▶ [Exercise instructions] Examine the material below. Gather every line in which the string "imagen" appears.

▶ [Task data]
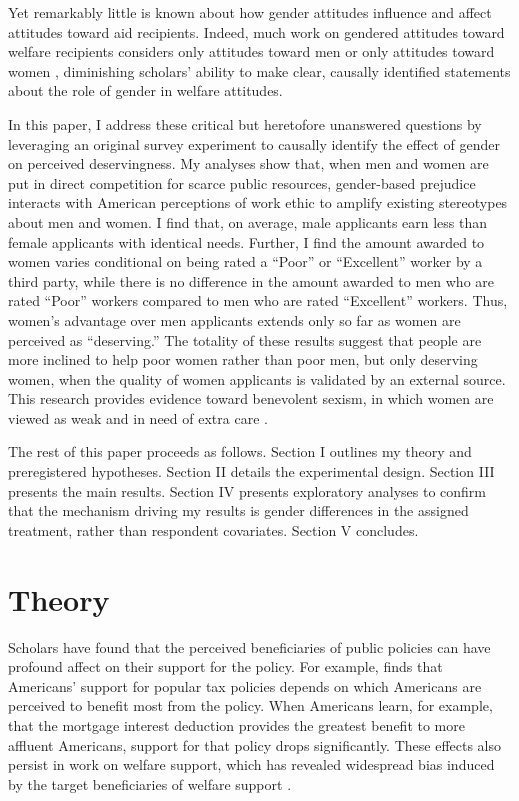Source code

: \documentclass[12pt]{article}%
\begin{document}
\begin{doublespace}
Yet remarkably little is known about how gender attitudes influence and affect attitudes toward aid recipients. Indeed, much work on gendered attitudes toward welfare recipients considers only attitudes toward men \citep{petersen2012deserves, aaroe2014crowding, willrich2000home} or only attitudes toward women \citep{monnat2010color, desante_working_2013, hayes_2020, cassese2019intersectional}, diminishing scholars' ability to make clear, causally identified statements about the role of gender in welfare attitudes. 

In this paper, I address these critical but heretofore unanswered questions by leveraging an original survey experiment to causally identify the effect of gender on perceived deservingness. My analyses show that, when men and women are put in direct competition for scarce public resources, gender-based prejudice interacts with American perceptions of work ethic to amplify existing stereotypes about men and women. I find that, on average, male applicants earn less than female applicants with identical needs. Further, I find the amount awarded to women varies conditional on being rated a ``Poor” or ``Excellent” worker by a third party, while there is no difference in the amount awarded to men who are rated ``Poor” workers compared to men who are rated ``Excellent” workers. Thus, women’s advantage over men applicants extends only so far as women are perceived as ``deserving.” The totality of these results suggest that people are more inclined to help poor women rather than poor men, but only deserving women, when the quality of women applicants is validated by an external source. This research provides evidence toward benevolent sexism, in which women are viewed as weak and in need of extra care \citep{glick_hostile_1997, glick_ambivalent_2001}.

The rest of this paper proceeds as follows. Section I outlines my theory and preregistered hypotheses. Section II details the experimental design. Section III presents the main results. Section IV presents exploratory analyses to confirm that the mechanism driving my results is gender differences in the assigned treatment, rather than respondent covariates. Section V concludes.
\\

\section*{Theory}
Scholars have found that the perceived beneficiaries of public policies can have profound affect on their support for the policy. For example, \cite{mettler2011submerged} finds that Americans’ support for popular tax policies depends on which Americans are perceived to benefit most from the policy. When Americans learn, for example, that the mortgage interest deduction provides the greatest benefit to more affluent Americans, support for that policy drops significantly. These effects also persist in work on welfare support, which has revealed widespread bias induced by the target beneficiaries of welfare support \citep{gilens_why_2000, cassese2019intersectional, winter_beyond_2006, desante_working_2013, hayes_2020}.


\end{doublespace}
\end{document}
...
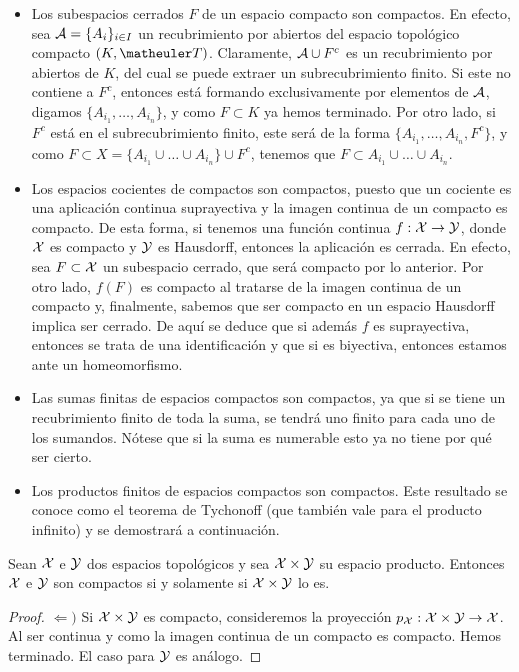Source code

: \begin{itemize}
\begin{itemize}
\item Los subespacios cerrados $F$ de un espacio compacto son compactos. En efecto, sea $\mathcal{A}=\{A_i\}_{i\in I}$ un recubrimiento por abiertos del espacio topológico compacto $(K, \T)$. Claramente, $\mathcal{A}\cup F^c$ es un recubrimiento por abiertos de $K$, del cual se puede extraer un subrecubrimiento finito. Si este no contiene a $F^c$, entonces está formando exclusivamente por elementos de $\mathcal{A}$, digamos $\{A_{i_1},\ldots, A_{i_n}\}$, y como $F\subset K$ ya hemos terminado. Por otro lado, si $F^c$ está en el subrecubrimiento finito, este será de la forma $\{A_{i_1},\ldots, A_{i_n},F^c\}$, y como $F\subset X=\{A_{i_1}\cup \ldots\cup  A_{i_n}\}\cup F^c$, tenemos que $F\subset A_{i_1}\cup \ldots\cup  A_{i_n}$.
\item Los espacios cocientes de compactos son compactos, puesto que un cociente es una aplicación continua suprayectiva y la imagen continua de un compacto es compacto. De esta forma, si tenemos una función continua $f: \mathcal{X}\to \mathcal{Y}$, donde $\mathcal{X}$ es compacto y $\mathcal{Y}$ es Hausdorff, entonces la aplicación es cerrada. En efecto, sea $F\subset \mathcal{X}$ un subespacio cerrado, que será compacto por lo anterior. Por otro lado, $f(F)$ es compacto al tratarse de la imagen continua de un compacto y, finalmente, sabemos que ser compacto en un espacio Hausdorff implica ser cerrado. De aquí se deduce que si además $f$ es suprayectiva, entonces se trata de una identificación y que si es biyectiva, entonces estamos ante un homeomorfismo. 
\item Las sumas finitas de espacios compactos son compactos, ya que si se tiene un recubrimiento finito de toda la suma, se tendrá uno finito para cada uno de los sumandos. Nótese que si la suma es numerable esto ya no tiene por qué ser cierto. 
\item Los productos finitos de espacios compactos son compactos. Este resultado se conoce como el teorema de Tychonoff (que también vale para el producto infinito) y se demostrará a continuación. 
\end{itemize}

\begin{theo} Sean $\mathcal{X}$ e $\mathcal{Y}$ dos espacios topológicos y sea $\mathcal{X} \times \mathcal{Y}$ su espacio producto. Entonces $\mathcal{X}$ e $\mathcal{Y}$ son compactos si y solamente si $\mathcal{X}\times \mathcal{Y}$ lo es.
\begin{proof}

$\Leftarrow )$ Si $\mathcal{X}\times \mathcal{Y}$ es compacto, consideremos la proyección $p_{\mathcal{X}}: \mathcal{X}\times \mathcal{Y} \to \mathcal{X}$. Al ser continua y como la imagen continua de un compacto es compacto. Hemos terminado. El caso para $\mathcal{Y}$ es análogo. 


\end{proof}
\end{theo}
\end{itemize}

▶ [Task result]
\item Los espacios cocientes de compactos son compactos, puesto que un cociente es una aplicación continua suprayectiva y la imagen continua de un compacto es compacto. De esta forma, si tenemos una función continua $f: \mathcal{X}\to \mathcal{Y}$, donde $\mathcal{X}$ es compacto y $\mathcal{Y}$ es Hausdorff, entonces la aplicación es cerrada. En efecto, sea $F\subset \mathcal{X}$ un subespacio cerrado, que será compacto por lo anterior. Por otro lado, $f(F)$ es compacto al tratarse de la imagen continua de un compacto y, finalmente, sabemos que ser compacto en un espacio Hausdorff implica ser cerrado. De aquí se deduce que si además $f$ es suprayectiva, entonces se trata de una identificación y que si es biyectiva, entonces estamos ante un homeomorfismo. 
$\Leftarrow )$ Si $\mathcal{X}\times \mathcal{Y}$ es compacto, consideremos la proyección $p_{\mathcal{X}}: \mathcal{X}\times \mathcal{Y} \to \mathcal{X}$. Al ser continua y como la imagen continua de un compacto es compacto. Hemos terminado. El caso para $\mathcal{Y}$ es análogo. 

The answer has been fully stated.